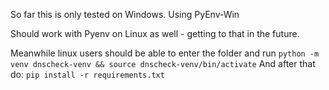 So far this is only tested on Windows.
Using PyEnv-Win

Should work with Pyenv on Linux as well - getting to that in the future.

Meanwhile linux users should be able to enter the folder
and run `python -m venv dnscheck-venv && source dnscheck-venv/bin/activate`
And after that do: `pip install -r requirements.txt`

==================================================

For the string "that", go through the entries above and copy each line where it occurs.

- **SOLUTION TO THE PROBLEM**:
Should work with Pyenv on Linux as well - getting to that in the future.
And after that do: `pip install -r requirements.txt`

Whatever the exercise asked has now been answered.